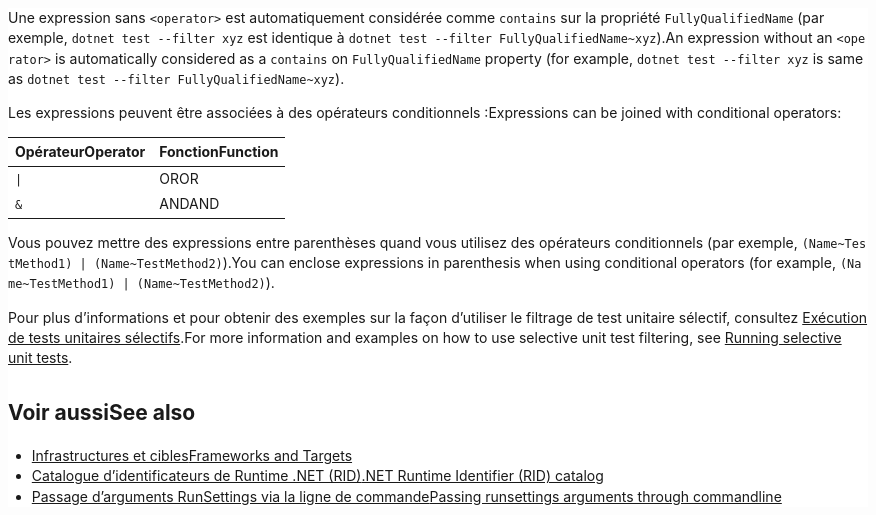 <span data-ttu-id="5100c-263">Une expression sans `<operator>` est automatiquement considérée comme `contains` sur la propriété `FullyQualifiedName` (par exemple, `dotnet test --filter xyz` est identique à `dotnet test --filter FullyQualifiedName~xyz`).</span><span class="sxs-lookup"><span data-stu-id="5100c-263">An expression without an `<operator>` is automatically considered as a `contains` on `FullyQualifiedName` property (for example, `dotnet test --filter xyz` is same as `dotnet test --filter FullyQualifiedName~xyz`).</span></span>

<span data-ttu-id="5100c-264">Les expressions peuvent être associées à des opérateurs conditionnels :</span><span class="sxs-lookup"><span data-stu-id="5100c-264">Expressions can be joined with conditional operators:</span></span>

| <span data-ttu-id="5100c-265">Opérateur</span><span class="sxs-lookup"><span data-stu-id="5100c-265">Operator</span></span>            | <span data-ttu-id="5100c-266">Fonction</span><span class="sxs-lookup"><span data-stu-id="5100c-266">Function</span></span> |
| ------------------- | -------- |
| <code>&#124;</code> | <span data-ttu-id="5100c-267">OR</span><span class="sxs-lookup"><span data-stu-id="5100c-267">OR</span></span>       |
| `&`                 | <span data-ttu-id="5100c-268">AND</span><span class="sxs-lookup"><span data-stu-id="5100c-268">AND</span></span>      |

<span data-ttu-id="5100c-269">Vous pouvez mettre des expressions entre parenthèses quand vous utilisez des opérateurs conditionnels (par exemple, `(Name~TestMethod1) | (Name~TestMethod2)`).</span><span class="sxs-lookup"><span data-stu-id="5100c-269">You can enclose expressions in parenthesis when using conditional operators (for example, `(Name~TestMethod1) | (Name~TestMethod2)`).</span></span>

<span data-ttu-id="5100c-270">Pour plus d’informations et pour obtenir des exemples sur la façon d’utiliser le filtrage de test unitaire sélectif, consultez [Exécution de tests unitaires sélectifs](../testing/selective-unit-tests.md).</span><span class="sxs-lookup"><span data-stu-id="5100c-270">For more information and examples on how to use selective unit test filtering, see [Running selective unit tests](../testing/selective-unit-tests.md).</span></span>

## <a name="see-also"></a><span data-ttu-id="5100c-271">Voir aussi</span><span class="sxs-lookup"><span data-stu-id="5100c-271">See also</span></span>

- [<span data-ttu-id="5100c-272">Infrastructures et cibles</span><span class="sxs-lookup"><span data-stu-id="5100c-272">Frameworks and Targets</span></span>](../../standard/frameworks.md)
- [<span data-ttu-id="5100c-273">Catalogue d’identificateurs de Runtime .NET (RID)</span><span class="sxs-lookup"><span data-stu-id="5100c-273">.NET Runtime Identifier (RID) catalog</span></span>](../rid-catalog.md)
- [<span data-ttu-id="5100c-274">Passage d’arguments RunSettings via la ligne de commande</span><span class="sxs-lookup"><span data-stu-id="5100c-274">Passing runsettings arguments through commandline</span></span>](https://github.com/Microsoft/vstest-docs/blob/master/docs/RunSettingsArguments.md)
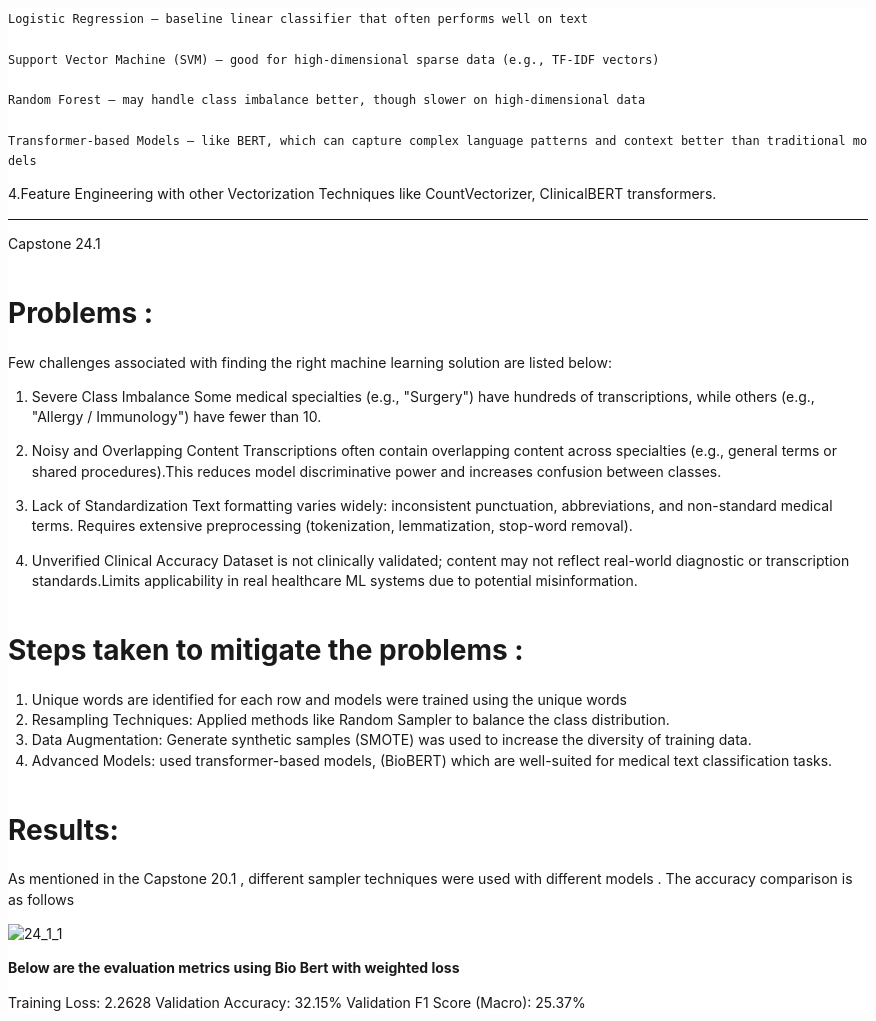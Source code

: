     Logistic Regression – baseline linear classifier that often performs well on text
    
    Support Vector Machine (SVM) – good for high-dimensional sparse data (e.g., TF-IDF vectors)
    
    Random Forest – may handle class imbalance better, though slower on high-dimensional data
    
    Transformer-based Models – like BERT, which can capture complex language patterns and context better than traditional models

4.Feature Engineering with other Vectorization Techniques like CountVectorizer, ClinicalBERT transformers.

-------------------------------------------------------------------------------------------------------------------------------------------------------------------------------------------------------------------------------

Capstone 24.1 

# Problems : 
Few challenges associated with finding the right machine learning solution are listed below:

1. Severe Class Imbalance
Some medical specialties (e.g., "Surgery") have hundreds of transcriptions, while others (e.g., "Allergy / Immunology") have fewer than 10.

2. Noisy and Overlapping Content
Transcriptions often contain overlapping content across specialties (e.g., general terms or shared procedures).This reduces model discriminative power and increases confusion between classes.

3. Lack of Standardization
Text formatting varies widely: inconsistent punctuation, abbreviations, and non-standard medical terms. Requires extensive preprocessing (tokenization, lemmatization, stop-word removal).

4. Unverified Clinical Accuracy
Dataset is not clinically validated; content may not reflect real-world diagnostic or transcription standards.Limits applicability in real healthcare ML systems due to potential misinformation.

# Steps taken to mitigate the problems : 

1. Unique words are identified for each row and models were trained using the unique words
2. Resampling Techniques: Applied methods like Random Sampler to balance the class distribution.
3. Data Augmentation: Generate synthetic samples (SMOTE) was used to increase the diversity of training data.
4. Advanced Models: used transformer-based models, (BioBERT)  which are well-suited for medical text classification tasks.

# Results: 
As mentioned in the Capstone 20.1 , different sampler techniques were used with different models . The accuracy comparison is as follows 

![24_1_1](https://github.com/user-attachments/assets/004609ea-c198-4d82-8c26-ec96ee64e5e9)

**Below are the evaluation metrics using Bio Bert with weighted loss**

Training Loss: 2.2628
Validation Accuracy: 32.15%
Validation F1 Score (Macro): 25.37%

□ □ □ □

# What the task asks:
Take exactly the lines from the one containing "Transcriptions often contain" through the one containing "3. Data Augmentation: Generate" in the data above, and output them with nothing added.

# Solution below:
Transcriptions often contain overlapping content across specialties (e.g., general terms or shared procedures).This reduces model discriminative power and increases confusion between classes.

3. Lack of Standardization
Text formatting varies widely: inconsistent punctuation, abbreviations, and non-standard medical terms. Requires extensive preprocessing (tokenization, lemmatization, stop-word removal).

4. Unverified Clinical Accuracy
Dataset is not clinically validated; content may not reflect real-world diagnostic or transcription standards.Limits applicability in real healthcare ML systems due to potential misinformation.

# Steps taken to mitigate the problems : 

1. Unique words are identified for each row and models were trained using the unique words
2. Resampling Techniques: Applied methods like Random Sampler to balance the class distribution.
3. Data Augmentation: Generate synthetic samples (SMOTE) was used to increase the diversity of training data.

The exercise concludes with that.